Quasars are exceptionally luminous galaxies which are far brighter than can be explained by normal starlight. A quasar is powered by the release of gravitational energy as matter is pulled toward a supermassive black hole at its centre, a process called accretion. Their extreme brightness makes quasars visible at very great distances.

Team leader Dr. Chris Willott, from the National Research Council's Herzberg Institute of Astrophysics in Victoria, Canada, said "We looked at the most distant known quasar, SDSS J1148+5251, with UKIRT. We're seeing this quasar as it looked when its light was emitted 13 billion years ago, back when the Universe was only 6% of its current age."

The astronomers used the UKIRT Imager Spectrometer, UIST, to measure the infrared spectrum of the light from the quasar. They looked for a characteristic feature in the spectrum - a line emitted by MgII ions. These are atoms of magnesium with single electrons stripped off. The magnesium ions are part of the gas around the black hole at the heart of the quasar.

Willott explained "We can determine the mass of the black holes in these distant quasars by looking at the MgII emission line and comparing it with the same emission line in closer quasars.
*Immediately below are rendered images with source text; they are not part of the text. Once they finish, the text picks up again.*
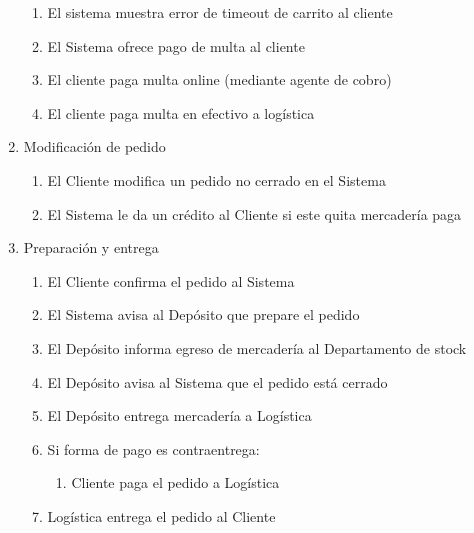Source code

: \begin{enumerate}
\begin{enumerate}
    \item El sistema muestra error de timeout de carrito al cliente \label{itm:f-sistema-error-timeout-cliente}
    \item El Sistema ofrece pago de multa al cliente \label{itm:f-sistema-ofrece-multa-cliente}
    \item El cliente paga multa online (mediante agente de cobro) \label{itm:f-cliente-paga-multa-agentecobro}
    \item El cliente paga multa en efectivo a logística \label{itm:f-cliente-paga-multa-logistica}
  \end{enumerate}
  
\item Modificación de pedido
  \begin{enumerate}
    \item El Cliente modifica un pedido no cerrado en el Sistema \label{itm:f-cliente-modifica-pedido-sistema}
    \item El Sistema le da un crédito al Cliente si este quita mercadería paga \label{itm:f-sistema-da-credito-cliente}
  \end{enumerate}

\item Preparación y entrega
  \begin{enumerate}
    \item El Cliente confirma el pedido al Sistema \label{itm:f-cliente-confirma-pedido-sistema}
    \item El Sistema avisa al Depósito que prepare el pedido \label{itm:f-sistema-avisa-pedido-deposito}
    \item El Depósito informa egreso de mercadería al Departamento de stock \label{itm:f-sistema-egresa-mercaderia-dptostock}
    \item El Depósito avisa al Sistema que el pedido está cerrado \label{itm:f-deposito-cerro-pedido-sistema}
    \item El Depósito entrega mercadería a Logística \label{itm:f-deposito-entrega-mercaderia-logistica}
    \item Si forma de pago es contraentrega: 
    \begin{enumerate}
      \item Cliente paga el pedido a Logística \label{itm:f-cliente-paga-logistica}
    \end{enumerate}
    \item Logística entrega el pedido al Cliente \label{itm:f-logistica-entrega-cliente}
  \end{enumerate}


\end{enumerate}
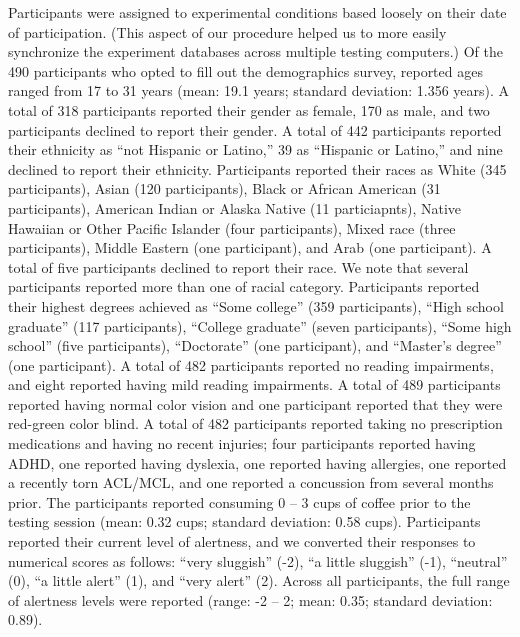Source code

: \documentclass[11pt]{article}
\begin{document}
Participants were assigned to experimental conditions based loosely on their
date of participation. (This aspect of our procedure helped us to more easily
synchronize the experiment databases across multiple testing computers.) Of the
490 participants who opted to fill out the demographics survey, reported ages
ranged from 17 to 31 years (mean: 19.1 years; standard deviation: 1.356 years).
A total of 318 participants reported their gender as female, 170 as male, and
two participants declined to report their gender. A total of 442 participants
reported their ethnicity as ``not Hispanic or Latino,'' 39 as ``Hispanic or
Latino,'' and nine declined to report their ethnicity. Participants reported
their races as White (345 participants), Asian (120 participants), Black or
African American (31 participants), American Indian or Alaska Native (11
particiapnts), Native Hawaiian or Other Pacific Islander (four participants),
Mixed race (three participants), Middle Eastern (one participant), and Arab
(one participant). A total of five participants declined to report their race.
We note that several participants reported more than one of racial category.
Participants reported their highest degrees achieved as ``Some college'' (359
participants), ``High school graduate'' (117 participants), ``College
graduate'' (seven participants), ``Some high school'' (five participants),
``Doctorate'' (one participant), and ``Master's degree'' (one participant). A
total of 482 participants reported no reading impairments, and eight reported
having mild reading impairments. A total of 489 participants reported having
normal color vision and one participant reported that they were red-green color
blind. A total of 482 participants reported taking no prescription medications
and having no recent injuries; four participants reported having ADHD, one reported
having dyslexia, one reported having allergies, one reported a recently torn
ACL/MCL, and one reported a concussion from several months prior. The
participants reported consuming 0 -- 3 cups of coffee prior to the testing
session (mean: 0.32 cups; standard deviation: 0.58 cups). Participants reported
their current level of alertness, and we converted their responses to numerical
scores as follows: ``very sluggish'' (-2), ``a little sluggish'' (-1),
``neutral'' (0), ``a little alert'' (1), and ``very alert'' (2). Across all
participants, the full range of alertness levels were reported (range: -2 -- 2;
mean: 0.35; standard deviation: 0.89).
\end{document}
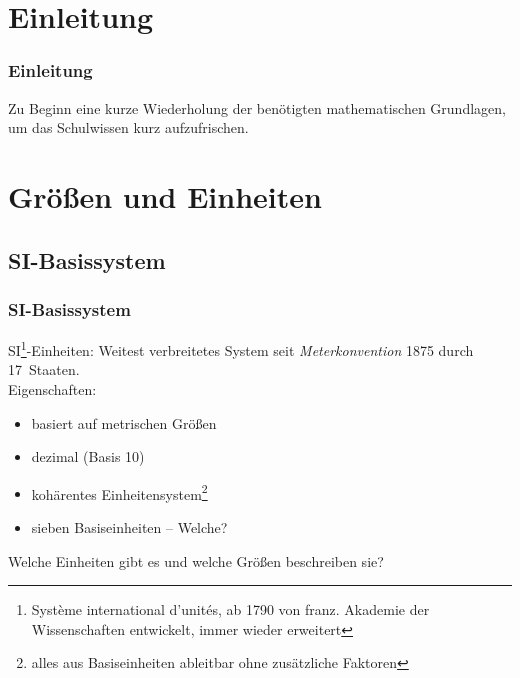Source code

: 

\subtitle{Technik Klasse E 01: \\
  Mathematische Grundlagen und Einheiten \\[2em]}
\date{Stand 18.09.2017}


\section{Einleitung}

\begin{frame}
  \frametitle{Einleitung}

  Zu Beginn eine kurze Wiederholung der benötigten mathematischen Grundlagen,
  um das Schulwissen kurz aufzufrischen.

\end{frame}

\section{Größen und Einheiten}

\subsection{SI-Basissystem}

\begin{frame}
  \frametitle{SI-Basissystem}

  SI\footnote{Système international d’unités, ab 1790 von franz. Akademie der
  Wissenschaften entwickelt, immer wieder erweitert}-Einheiten: Weitest
  verbreitetes System seit \emph{Meterkonvention} 1875 durch 17~Staaten.
  \\[1em]

  Eigenschaften:

  \begin{itemize}
    \item basiert auf metrischen Größen
    \item dezimal (Basis 10)
    \item kohärentes Einheitensystem\footnote{alles aus Basiseinheiten
      ableitbar ohne zusätzliche Faktoren}
    \item sieben Basiseinheiten -- Welche?
  \end{itemize}

  \bigskip \pause
  Welche Einheiten gibt es und welche Größen beschreiben sie?

\end{frame}

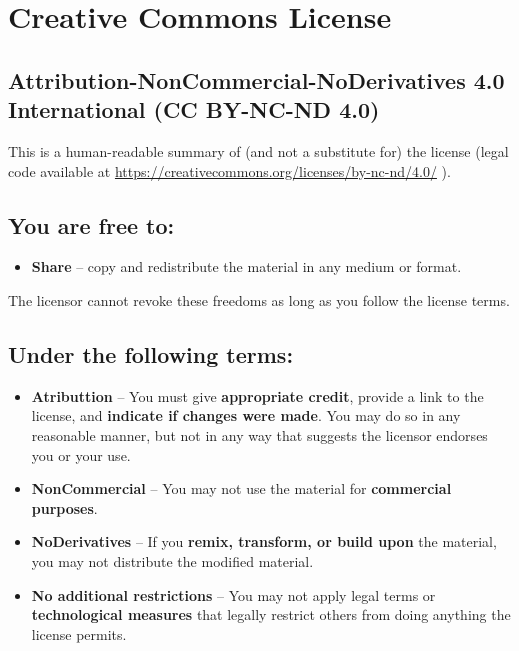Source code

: \chapter*{Creative Commons License}

\section*{Attribution-NonCommercial-NoDerivatives 4.0 International (CC BY-NC-ND 4.0)}

\noindent This is a human-readable summary of (and not a substitute for) the license
(legal code available at
\url{https://creativecommons.org/licenses/by-nc-nd/4.0/}
).

\section*{You are free to:}

\begin{itemize}

\item \textbf{Share} --
copy and redistribute the material in any medium or format.

\end{itemize}

The licensor cannot revoke these freedoms as long as you follow the license terms.

\section*{Under the following terms:}

\begin{itemize}

\item \ccAttribution \quad \textbf{Atributtion} --
You must give \textbf{appropriate credit}, provide a link to the license, 
and \textbf{indicate if changes were made}. 
You may do so in any reasonable manner, but not in any
way that suggests the licensor endorses you or your use.

\item \ccNonCommercialEU \quad \textbf{NonCommercial} --
You may not use the material for \textbf{commercial purposes}.

\item \ccNoDerivatives \quad \textbf{NoDerivatives} --
If you \textbf{remix, transform, or build upon}
the material, you may not distribute the modified material. 

\item \textbf{No additional restrictions} --
You may not apply legal terms or \textbf{technological measures} 
that legally restrict others from doing anything the license permits. 

\end{itemize}

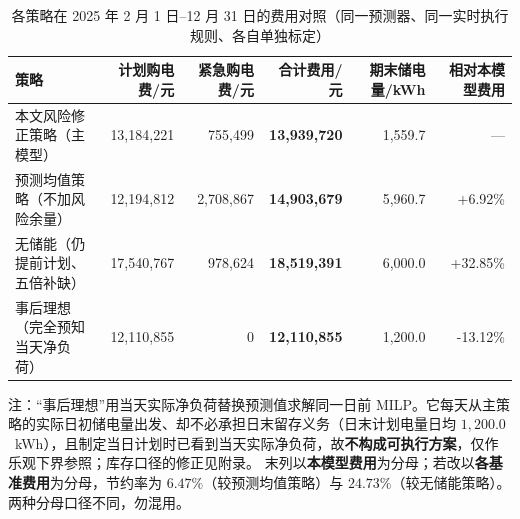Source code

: 
\begin{table}[htbp]
  \centering
  \caption{各策略在 2025 年 2 月 1 日--12 月 31 日的费用对照（同一预测器、同一实时执行规则、各自单独标定）}
  \label{tab:p2-strategy}
  \footnotesize
  \begin{tabular}{lrrrrr}
    \toprule
    策略 & 计划购电费/元 & 紧急购电费/元 & 合计费用/元 & 期末储电量/kWh & 相对本模型费用 \\
    \midrule
    本文风险修正策略（主模型） & 13,184,221 & 755,499 & \textbf{13,939,720} & 1,559.7 & --- \\
    预测均值策略（不加风险余量） & 12,194,812 & 2,708,867 & \textbf{14,903,679} & 5,960.7 & +6.92\% \\
    无储能（仍提前计划、五倍补缺） & 17,540,767 & 978,624 & \textbf{18,519,391} & 6,000.0 & +32.85\% \\
    事后理想（完全预知当天净负荷） & 12,110,855 & 0 & \textbf{12,110,855} & 1,200.0 & -13.12\% \\
    \bottomrule
  \end{tabular}
  \par\vspace{2pt}
  \begin{minipage}{.92\textwidth}\footnotesize
    注：“事后理想”用当天实际净负荷替换预测值求解同一日前 MILP。它每天从主策略的实际日初储电量出发、却不必承担日末留存义务（日末计划电量日均 $1,200.0$~kWh），且制定当日计划时已看到当天实际净负荷，故\textbf{不构成可执行方案}，仅作乐观下界参照；库存口径的修正见附录。 末列以\textbf{本模型费用}为分母；若改以\textbf{各基准费用}为分母，节约率为 $6.47\%$（较预测均值策略）与 $24.73\%$（较无储能策略）。两种分母口径不同，勿混用。
  \end{minipage}
\end{table}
The basic idea here is that the width of the line gives an indication of the speed of the gas close to the quasar. More massive black holes will have faster moving material."

The team measured the width of the MgII emission line, which allowed them to measure the mass of the black hole as 3 billion (3,000,000,000) times the mass of our own Sun, or one quadrillion (1,000,000,000,000,000) times the mass of the Earth. They also used the wavelength of the emission line to determine a precise redshift for the quasar of 6.41. The redshift measures the distance to the object, confirming it as the most distant quasar known, approximately 13 billion light years from Earth.

The extreme brightness of this quasar also shows that the black hole in its core is swallowing matter at the maximum rate possible. This maximum rate is called the "Eddington Limit". If the black hole were accreting matter any faster, it would shine even brighter, and the intense luminosity would actually exert enough pressure to stop any more material falling in.

Dr. Ross McLure from the Institute for Astronomy in Edinburgh added "This quasar pinpoints the first massive structures to have formed in the Universe. It confirms predictions that such huge black holes do exist so early in the Universe, but they are rare. They are also surrounded by a reservoir of fuel which allows them to accrete material right up to the Eddington Limit."

Dr. Matt Jarvis of Oxford University explained what the team plan to do next: "We'll apply our black hole mass measuring techniques to other quasars, over a wide range of redshifts. We hope to trace out the evolution of black holes and the galaxies they reside in from the early Universe to the present day."

The research is scheduled to be published on 20th March in the Astrophysical Journal Letters online edition, appearing in the 10th April paper edition, volume 587.